You are given 1200 cm^2 of cardboard to make a box with a square base and an open top. Find the largest possible volume of the box.
let the height be y and each side of the base be x cm
Surface area
= SA
= x^2 + 4xy = 1200
y = (1200 - x^2)/(4x)
= 300/x - (1/4)x
V= x^2 y = x^2(300/x - (1/4)x )
= 300x - (1/4)x^3
dV/dx = 300 - (3/4)x^2
= 0 for a max of V
(3/4)x^2 = 300
x^2 = 1200/3 = 400
x = √400 = 20
largest volume = 300(20) - (1/4)(8000)
= 4000 cm^3
To find the largest possible volume of the box, we need to maximize the volume of the box given the constraint that the total surface area of the cardboard stays within 1200 cm^2.
Let's assume the side length of the square base of the box is x cm. Since the box has an open top, it will have a height h cm.
The surface area of the box consists of the area of the base (which is a square) and the area of the four sides. The area of the base is x * x = x^2 cm^2.
Since the box has four sides, each side will have an area of x * h cm^2. Thus, the total area of the four sides will be 4 * x * h = 4xh cm^2.
Adding the areas of the base and the four sides gives us the total surface area of the box: x^2 + 4xh = 1200 cm^2.
Now, let's solve this equation for h in terms of x: h = (1200 - x^2) / (4x).
To find the largest possible volume, we maximize the volume of the box, which is given by V = x^2h.

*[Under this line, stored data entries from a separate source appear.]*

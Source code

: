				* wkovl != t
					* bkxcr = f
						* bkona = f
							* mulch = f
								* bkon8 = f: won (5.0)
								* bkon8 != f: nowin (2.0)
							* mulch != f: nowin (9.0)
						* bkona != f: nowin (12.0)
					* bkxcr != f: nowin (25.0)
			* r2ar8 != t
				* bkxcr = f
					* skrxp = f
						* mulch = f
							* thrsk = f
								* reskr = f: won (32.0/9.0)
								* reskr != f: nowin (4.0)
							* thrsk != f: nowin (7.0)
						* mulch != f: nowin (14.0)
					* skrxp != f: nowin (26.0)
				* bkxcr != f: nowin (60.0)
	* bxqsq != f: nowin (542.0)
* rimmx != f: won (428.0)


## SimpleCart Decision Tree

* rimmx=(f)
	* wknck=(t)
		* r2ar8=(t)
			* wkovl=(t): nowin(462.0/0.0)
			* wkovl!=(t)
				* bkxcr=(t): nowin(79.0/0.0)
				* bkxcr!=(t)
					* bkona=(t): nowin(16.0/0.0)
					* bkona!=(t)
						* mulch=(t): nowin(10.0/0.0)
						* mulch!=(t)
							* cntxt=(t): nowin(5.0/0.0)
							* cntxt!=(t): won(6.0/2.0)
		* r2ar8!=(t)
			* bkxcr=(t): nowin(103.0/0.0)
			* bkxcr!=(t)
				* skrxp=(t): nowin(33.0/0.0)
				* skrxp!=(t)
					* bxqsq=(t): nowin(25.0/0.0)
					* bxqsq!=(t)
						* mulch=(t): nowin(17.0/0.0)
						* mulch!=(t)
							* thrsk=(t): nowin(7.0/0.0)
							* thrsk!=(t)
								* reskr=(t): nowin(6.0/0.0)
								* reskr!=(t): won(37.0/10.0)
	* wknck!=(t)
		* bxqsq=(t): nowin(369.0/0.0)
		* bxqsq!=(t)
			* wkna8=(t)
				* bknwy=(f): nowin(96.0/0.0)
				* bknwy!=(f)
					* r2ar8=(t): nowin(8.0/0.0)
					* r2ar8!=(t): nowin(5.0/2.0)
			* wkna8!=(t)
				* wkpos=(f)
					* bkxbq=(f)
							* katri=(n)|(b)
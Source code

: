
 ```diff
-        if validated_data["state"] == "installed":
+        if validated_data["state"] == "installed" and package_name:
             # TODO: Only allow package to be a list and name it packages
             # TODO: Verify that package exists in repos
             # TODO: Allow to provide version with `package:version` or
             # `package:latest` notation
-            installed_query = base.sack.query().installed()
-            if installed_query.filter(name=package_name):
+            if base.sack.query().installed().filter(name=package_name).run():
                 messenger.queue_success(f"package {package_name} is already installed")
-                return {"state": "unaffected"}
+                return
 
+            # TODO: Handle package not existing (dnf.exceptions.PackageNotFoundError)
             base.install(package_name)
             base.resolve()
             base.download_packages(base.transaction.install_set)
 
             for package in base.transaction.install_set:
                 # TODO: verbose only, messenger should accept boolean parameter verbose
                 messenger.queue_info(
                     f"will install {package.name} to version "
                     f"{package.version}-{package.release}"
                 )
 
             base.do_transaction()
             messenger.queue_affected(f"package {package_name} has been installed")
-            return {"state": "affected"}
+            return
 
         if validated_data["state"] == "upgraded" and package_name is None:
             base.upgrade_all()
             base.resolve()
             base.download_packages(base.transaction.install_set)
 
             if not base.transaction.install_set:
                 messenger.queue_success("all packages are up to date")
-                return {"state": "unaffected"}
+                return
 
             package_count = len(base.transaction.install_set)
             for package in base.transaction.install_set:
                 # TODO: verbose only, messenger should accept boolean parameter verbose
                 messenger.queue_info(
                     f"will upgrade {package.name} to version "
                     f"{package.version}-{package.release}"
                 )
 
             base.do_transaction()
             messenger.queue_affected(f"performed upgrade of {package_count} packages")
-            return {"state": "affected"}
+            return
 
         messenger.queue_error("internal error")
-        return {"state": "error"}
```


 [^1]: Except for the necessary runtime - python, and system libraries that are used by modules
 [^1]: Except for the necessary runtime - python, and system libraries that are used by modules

Substituting the value of h from the equation above, we get V = x^2((1200 - x^2) / (4x)).
Simplifying this equation, we have V = (x/4)(1200x - x^3).

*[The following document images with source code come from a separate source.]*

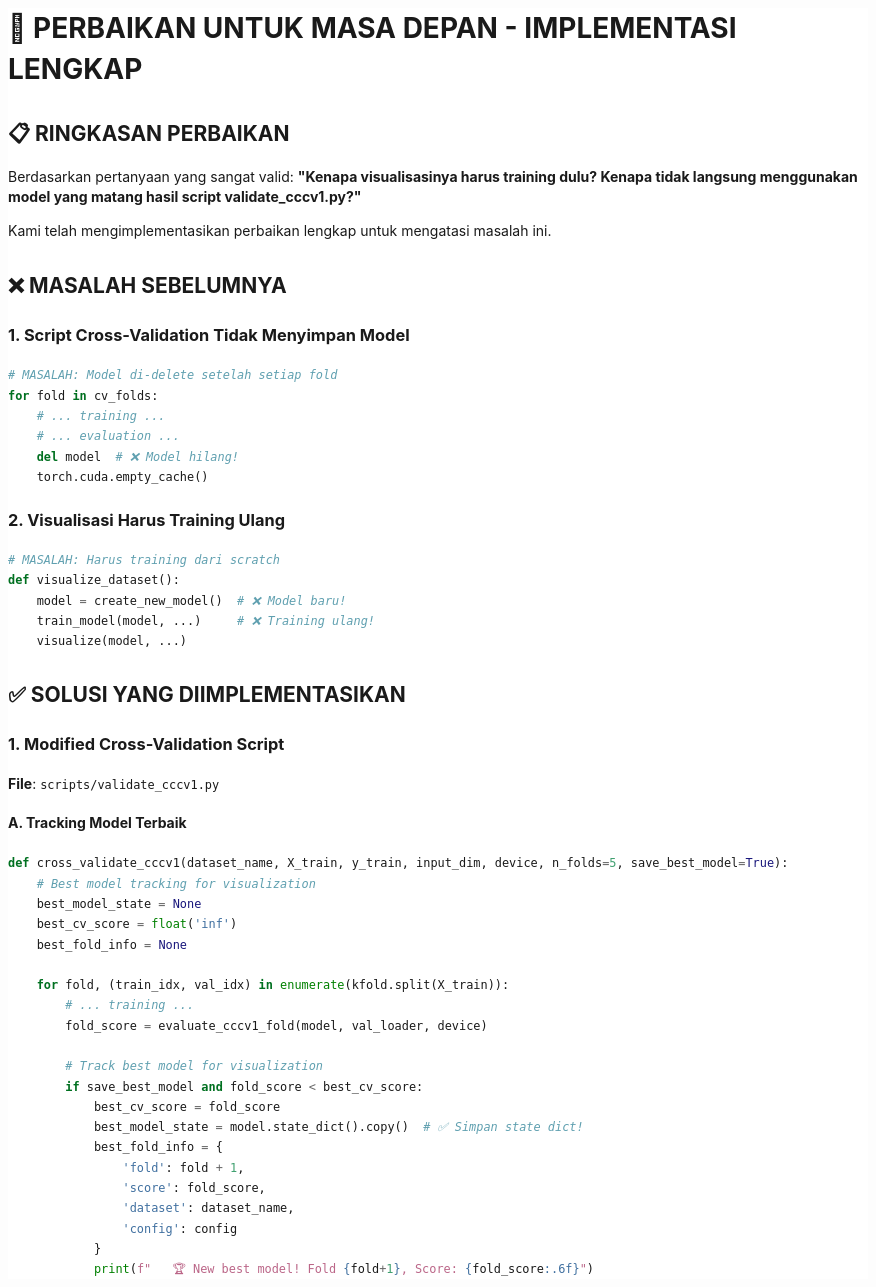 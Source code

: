 # 🔧 PERBAIKAN UNTUK MASA DEPAN - IMPLEMENTASI LENGKAP

## 📋 **RINGKASAN PERBAIKAN**

Berdasarkan pertanyaan yang sangat valid: **"Kenapa visualisasinya harus training dulu? Kenapa tidak langsung menggunakan model yang matang hasil script validate_cccv1.py?"**

Kami telah mengimplementasikan perbaikan lengkap untuk mengatasi masalah ini.

## ❌ **MASALAH SEBELUMNYA**

### **1. Script Cross-Validation Tidak Menyimpan Model**
```python
# MASALAH: Model di-delete setelah setiap fold
for fold in cv_folds:
    # ... training ...
    # ... evaluation ...
    del model  # ❌ Model hilang!
    torch.cuda.empty_cache()
```

### **2. Visualisasi Harus Training Ulang**
```python
# MASALAH: Harus training dari scratch
def visualize_dataset():
    model = create_new_model()  # ❌ Model baru!
    train_model(model, ...)     # ❌ Training ulang!
    visualize(model, ...)
```

## ✅ **SOLUSI YANG DIIMPLEMENTASIKAN**

### **1. Modified Cross-Validation Script**
**File**: `scripts/validate_cccv1.py`

#### **A. Tracking Model Terbaik**
```python
def cross_validate_cccv1(dataset_name, X_train, y_train, input_dim, device, n_folds=5, save_best_model=True):
    # Best model tracking for visualization
    best_model_state = None
    best_cv_score = float('inf')
    best_fold_info = None
    
    for fold, (train_idx, val_idx) in enumerate(kfold.split(X_train)):
        # ... training ...
        fold_score = evaluate_cccv1_fold(model, val_loader, device)
        
        # Track best model for visualization
        if save_best_model and fold_score < best_cv_score:
            best_cv_score = fold_score
            best_model_state = model.state_dict().copy()  # ✅ Simpan state dict!
            best_fold_info = {
                'fold': fold + 1,
                'score': fold_score,
                'dataset': dataset_name,
                'config': config
            }
            print(f"   🏆 New best model! Fold {fold+1}, Score: {fold_score:.6f}")
```
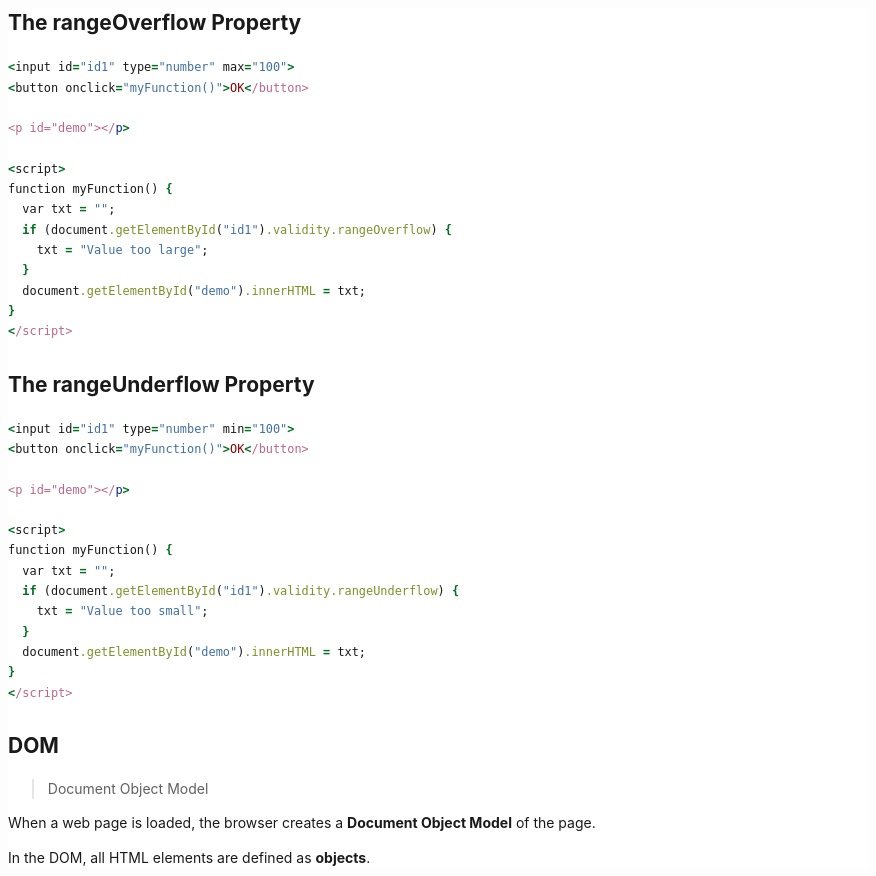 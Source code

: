 



## The rangeOverflow Property

```ruby
<input id="id1" type="number" max="100">
<button onclick="myFunction()">OK</button>

<p id="demo"></p>

<script>
function myFunction() {
  var txt = "";
  if (document.getElementById("id1").validity.rangeOverflow) {
    txt = "Value too large";
  }
  document.getElementById("demo").innerHTML = txt;
}
</script>
```





## The rangeUnderflow Property

```ruby
<input id="id1" type="number" min="100">
<button onclick="myFunction()">OK</button>

<p id="demo"></p>

<script>
function myFunction() {
  var txt = "";
  if (document.getElementById("id1").validity.rangeUnderflow) {
    txt = "Value too small";
  }
  document.getElementById("demo").innerHTML = txt;
}
</script>
```





## DOM

>Document Object Model


When a web page is loaded, the browser creates a **Document Object Model** of the page.

In the DOM, all HTML elements are defined as **objects**.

To find the largest possible volume, we need to find the value of x that maximizes V. We can do this by finding the critical points of V.
Taking the derivative of V with respect to x, we get dV/dx = 300 - 3x^2.
Setting dV/dx equal to zero to find critical points, we have 300 - 3x^2 = 0.
Simplifying further, we get x^2 = 100.
Taking the square root of both sides, we find x = ±10.
Since we are looking for the length of a side, the negative value is not meaningful, so we take x = 10 cm.
Now, we can calculate the corresponding value of h using the equation h = (1200 - x^2) / (4x).
Substituting x = 10, we get h = (1200 - 100) / 40 = 28 cm.
Therefore, the largest possible volume of the box is V = x^2h = 10^2 * 28 = 2800 cm^3.